Go through the records below line by line. Count the lines with "that" and give the count alone.

[Data items]
++++++

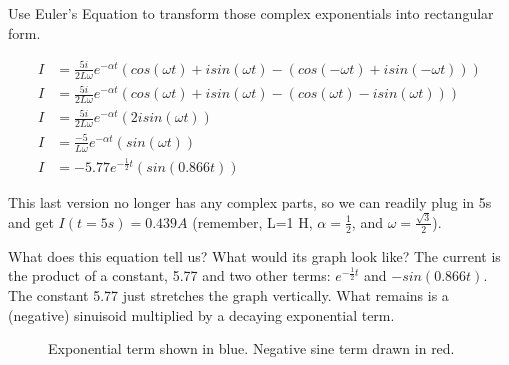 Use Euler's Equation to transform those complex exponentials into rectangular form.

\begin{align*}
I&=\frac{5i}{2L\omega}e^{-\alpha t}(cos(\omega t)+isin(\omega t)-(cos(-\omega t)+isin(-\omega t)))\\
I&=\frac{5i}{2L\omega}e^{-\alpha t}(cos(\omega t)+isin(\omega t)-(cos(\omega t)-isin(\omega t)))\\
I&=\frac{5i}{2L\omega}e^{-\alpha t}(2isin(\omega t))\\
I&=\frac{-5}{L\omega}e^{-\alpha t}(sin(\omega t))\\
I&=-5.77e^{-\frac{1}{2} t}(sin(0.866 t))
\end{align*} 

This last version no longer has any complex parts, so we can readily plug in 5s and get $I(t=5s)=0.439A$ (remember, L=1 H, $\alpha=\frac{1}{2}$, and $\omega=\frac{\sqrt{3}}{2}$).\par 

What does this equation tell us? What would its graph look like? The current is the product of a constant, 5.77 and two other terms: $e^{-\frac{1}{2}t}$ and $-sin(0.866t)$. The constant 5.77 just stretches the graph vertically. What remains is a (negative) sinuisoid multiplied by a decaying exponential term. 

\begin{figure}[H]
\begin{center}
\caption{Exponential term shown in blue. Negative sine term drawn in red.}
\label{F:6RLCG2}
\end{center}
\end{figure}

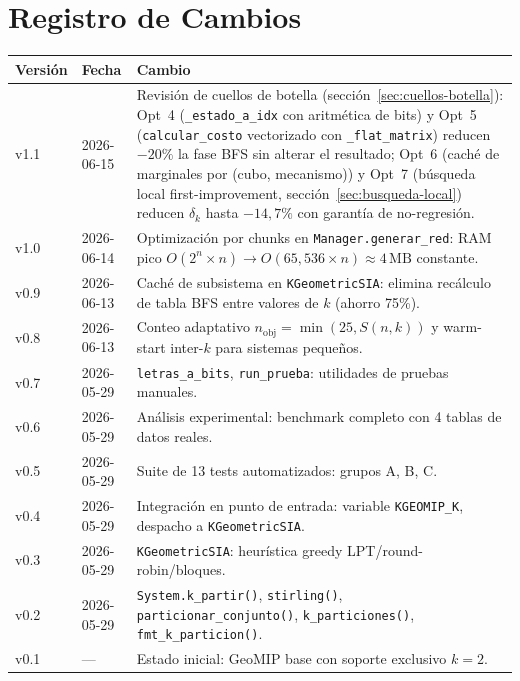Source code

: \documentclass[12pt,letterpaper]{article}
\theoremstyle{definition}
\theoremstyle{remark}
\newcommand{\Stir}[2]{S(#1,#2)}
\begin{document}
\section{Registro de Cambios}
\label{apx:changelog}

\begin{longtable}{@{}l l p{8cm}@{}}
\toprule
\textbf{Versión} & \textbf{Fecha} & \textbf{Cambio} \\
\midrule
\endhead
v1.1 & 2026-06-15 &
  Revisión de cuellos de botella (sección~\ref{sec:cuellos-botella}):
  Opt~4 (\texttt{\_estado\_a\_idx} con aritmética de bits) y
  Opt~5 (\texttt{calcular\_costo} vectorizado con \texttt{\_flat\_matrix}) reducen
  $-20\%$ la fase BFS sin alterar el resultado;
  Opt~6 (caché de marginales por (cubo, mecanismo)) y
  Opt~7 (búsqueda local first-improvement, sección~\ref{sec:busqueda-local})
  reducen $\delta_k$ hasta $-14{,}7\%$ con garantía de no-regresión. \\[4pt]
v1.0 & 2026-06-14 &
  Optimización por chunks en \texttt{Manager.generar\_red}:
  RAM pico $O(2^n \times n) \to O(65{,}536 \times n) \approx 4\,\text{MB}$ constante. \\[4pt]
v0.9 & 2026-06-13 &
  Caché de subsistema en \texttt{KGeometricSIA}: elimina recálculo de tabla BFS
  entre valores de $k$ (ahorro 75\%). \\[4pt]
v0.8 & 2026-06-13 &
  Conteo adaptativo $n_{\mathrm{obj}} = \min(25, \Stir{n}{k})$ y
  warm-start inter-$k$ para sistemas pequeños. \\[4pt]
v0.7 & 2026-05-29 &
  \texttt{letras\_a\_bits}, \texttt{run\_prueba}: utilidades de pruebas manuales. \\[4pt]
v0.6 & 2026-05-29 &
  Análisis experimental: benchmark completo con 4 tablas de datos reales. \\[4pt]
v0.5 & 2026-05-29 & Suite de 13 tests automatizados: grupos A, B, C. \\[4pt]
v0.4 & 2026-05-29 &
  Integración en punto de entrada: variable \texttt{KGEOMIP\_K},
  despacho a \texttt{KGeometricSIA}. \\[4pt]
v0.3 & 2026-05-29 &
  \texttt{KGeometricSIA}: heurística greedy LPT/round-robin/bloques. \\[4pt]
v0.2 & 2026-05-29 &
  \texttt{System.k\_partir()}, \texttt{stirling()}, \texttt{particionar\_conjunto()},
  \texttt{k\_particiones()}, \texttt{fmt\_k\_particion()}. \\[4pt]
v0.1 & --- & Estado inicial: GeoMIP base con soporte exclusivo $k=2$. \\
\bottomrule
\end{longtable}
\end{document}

++++++

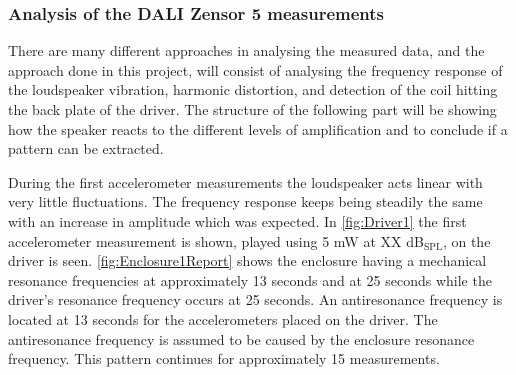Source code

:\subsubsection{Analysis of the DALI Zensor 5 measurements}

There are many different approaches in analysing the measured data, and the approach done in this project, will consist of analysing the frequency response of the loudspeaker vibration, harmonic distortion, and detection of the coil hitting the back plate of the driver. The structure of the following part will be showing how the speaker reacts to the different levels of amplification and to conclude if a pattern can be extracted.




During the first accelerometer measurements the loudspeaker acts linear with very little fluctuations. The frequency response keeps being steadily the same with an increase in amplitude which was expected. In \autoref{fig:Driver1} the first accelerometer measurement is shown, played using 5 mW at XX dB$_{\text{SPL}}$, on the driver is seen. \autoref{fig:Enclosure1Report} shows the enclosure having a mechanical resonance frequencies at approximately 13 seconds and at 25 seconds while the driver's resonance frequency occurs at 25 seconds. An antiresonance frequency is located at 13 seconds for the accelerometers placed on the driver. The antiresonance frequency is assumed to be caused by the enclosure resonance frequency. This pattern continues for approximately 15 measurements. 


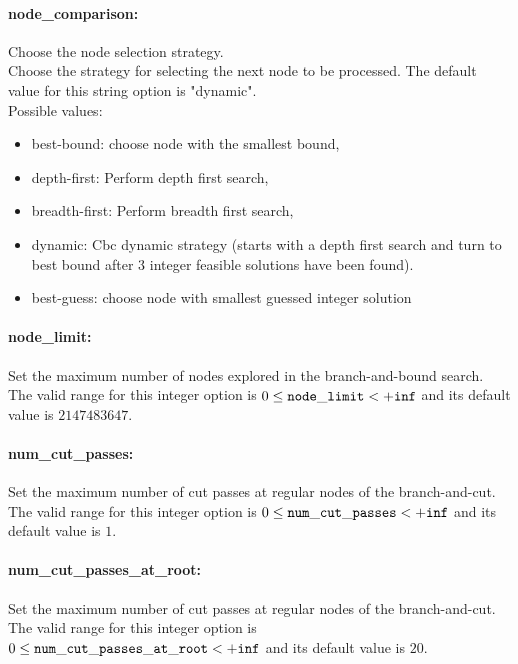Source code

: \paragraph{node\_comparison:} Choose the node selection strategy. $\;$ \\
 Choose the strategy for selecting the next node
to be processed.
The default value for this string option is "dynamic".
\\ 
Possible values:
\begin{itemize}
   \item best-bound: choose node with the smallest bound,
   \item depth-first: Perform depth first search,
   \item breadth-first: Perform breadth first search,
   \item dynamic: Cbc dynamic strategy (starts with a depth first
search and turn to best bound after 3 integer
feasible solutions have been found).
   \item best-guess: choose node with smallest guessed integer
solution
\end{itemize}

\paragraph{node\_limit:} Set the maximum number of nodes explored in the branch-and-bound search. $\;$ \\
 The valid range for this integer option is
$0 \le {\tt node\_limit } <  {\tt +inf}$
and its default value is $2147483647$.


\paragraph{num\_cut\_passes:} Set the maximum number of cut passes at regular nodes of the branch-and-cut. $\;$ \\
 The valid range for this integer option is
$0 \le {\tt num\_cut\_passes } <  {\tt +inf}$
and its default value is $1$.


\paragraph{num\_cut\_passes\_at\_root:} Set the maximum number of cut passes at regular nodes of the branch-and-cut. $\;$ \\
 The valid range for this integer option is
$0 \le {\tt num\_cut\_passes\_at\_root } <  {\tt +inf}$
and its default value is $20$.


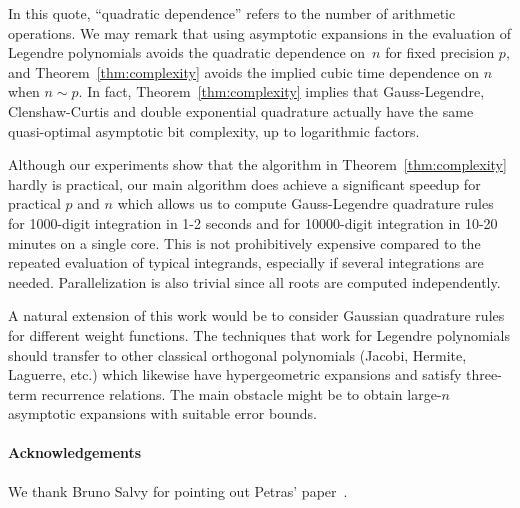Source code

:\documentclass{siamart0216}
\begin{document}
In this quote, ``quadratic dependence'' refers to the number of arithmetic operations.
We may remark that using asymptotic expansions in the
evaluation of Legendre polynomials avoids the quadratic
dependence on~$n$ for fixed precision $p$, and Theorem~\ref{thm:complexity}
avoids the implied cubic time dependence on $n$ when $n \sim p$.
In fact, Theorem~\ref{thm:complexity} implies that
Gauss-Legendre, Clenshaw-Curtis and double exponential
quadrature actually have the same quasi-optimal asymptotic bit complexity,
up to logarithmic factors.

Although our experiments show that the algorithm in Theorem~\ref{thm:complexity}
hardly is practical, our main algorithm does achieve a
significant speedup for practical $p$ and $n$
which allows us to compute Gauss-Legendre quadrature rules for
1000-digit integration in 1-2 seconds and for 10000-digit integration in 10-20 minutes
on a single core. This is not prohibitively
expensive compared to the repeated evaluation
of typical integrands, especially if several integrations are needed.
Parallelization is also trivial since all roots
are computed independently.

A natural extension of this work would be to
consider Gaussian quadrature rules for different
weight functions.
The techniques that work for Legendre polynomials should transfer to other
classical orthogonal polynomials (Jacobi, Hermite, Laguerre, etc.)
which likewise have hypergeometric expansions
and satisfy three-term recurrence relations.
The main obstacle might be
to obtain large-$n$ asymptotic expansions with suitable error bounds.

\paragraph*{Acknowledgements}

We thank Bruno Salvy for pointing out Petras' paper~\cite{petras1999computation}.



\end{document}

++++++

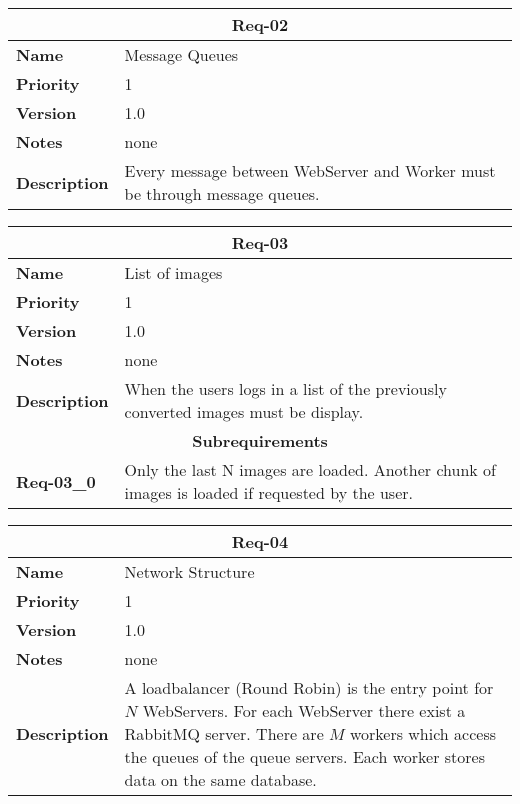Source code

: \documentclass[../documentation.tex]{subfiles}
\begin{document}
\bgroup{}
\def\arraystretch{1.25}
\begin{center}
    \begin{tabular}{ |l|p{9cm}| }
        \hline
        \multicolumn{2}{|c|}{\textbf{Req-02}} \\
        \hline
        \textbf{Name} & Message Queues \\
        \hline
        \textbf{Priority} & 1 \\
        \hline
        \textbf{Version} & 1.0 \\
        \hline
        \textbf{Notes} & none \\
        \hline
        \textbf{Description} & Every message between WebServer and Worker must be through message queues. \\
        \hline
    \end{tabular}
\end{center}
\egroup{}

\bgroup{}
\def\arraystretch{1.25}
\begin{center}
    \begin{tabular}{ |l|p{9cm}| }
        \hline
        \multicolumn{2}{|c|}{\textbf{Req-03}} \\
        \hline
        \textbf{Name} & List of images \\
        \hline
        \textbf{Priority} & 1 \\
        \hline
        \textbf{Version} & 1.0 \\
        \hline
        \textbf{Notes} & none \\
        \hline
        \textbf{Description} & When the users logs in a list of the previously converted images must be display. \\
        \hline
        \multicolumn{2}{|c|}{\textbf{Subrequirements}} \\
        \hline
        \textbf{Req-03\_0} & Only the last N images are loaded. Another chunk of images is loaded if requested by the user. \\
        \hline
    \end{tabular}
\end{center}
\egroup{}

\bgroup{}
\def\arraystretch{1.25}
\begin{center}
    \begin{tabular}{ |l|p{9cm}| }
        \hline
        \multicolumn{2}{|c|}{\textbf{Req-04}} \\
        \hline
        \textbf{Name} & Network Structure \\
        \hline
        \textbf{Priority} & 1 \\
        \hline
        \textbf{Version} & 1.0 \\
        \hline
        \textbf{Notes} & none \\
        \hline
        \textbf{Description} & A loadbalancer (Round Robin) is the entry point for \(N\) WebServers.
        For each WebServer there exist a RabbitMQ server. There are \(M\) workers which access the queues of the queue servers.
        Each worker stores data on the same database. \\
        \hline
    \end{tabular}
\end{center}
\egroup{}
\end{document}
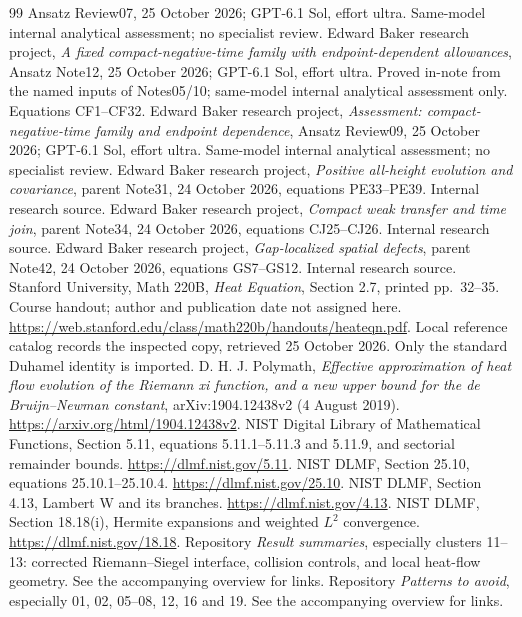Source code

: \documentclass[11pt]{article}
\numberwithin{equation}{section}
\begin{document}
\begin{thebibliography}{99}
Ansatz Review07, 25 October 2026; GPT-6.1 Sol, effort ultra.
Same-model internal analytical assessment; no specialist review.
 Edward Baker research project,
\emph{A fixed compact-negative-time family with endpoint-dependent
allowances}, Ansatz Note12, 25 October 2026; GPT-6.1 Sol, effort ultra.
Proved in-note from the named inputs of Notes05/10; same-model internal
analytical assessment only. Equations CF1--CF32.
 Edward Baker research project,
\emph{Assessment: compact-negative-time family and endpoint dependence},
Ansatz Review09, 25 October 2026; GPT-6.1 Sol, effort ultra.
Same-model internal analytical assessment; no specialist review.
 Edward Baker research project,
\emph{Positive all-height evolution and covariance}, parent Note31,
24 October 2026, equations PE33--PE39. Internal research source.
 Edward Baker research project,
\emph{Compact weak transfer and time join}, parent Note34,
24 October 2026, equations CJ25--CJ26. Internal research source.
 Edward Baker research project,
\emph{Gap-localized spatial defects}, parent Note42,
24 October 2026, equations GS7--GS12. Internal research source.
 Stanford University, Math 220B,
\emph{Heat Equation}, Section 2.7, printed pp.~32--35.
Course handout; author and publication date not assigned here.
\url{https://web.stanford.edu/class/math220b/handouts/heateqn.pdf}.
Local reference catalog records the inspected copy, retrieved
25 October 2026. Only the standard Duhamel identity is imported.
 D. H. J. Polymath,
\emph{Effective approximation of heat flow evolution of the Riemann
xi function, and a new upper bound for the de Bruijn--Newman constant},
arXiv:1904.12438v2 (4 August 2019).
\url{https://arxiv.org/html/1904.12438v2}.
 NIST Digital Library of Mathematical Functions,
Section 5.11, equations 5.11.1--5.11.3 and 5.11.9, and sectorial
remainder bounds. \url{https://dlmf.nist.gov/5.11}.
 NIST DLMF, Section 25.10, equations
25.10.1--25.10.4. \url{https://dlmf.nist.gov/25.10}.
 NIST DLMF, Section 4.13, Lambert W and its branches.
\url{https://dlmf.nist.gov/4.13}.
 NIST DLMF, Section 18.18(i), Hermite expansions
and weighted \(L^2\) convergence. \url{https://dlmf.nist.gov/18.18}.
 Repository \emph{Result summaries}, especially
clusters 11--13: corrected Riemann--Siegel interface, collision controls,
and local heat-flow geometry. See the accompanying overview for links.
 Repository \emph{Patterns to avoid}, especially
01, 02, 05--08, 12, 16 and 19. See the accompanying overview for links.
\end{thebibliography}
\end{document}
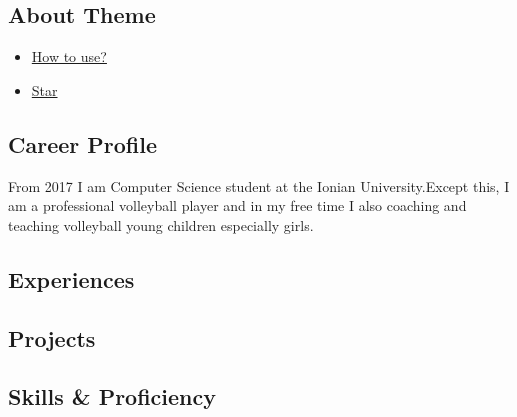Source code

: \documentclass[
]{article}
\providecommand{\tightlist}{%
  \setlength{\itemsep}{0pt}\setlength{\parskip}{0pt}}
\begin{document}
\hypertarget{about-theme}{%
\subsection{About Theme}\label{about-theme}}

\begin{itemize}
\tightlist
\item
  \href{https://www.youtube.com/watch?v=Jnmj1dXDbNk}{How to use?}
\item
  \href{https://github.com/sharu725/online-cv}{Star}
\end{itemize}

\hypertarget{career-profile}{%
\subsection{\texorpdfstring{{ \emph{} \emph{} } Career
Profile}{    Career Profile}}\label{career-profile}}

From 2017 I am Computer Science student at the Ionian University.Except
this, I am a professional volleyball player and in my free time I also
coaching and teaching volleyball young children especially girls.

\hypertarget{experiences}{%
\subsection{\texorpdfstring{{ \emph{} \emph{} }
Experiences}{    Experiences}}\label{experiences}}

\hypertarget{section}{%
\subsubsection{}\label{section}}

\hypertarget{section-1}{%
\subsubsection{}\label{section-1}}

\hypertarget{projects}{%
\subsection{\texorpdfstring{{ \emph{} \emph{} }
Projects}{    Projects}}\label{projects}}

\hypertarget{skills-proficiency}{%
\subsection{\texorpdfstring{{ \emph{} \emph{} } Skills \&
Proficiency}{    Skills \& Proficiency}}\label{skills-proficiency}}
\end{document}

++++++

**Result for this exercise**.
4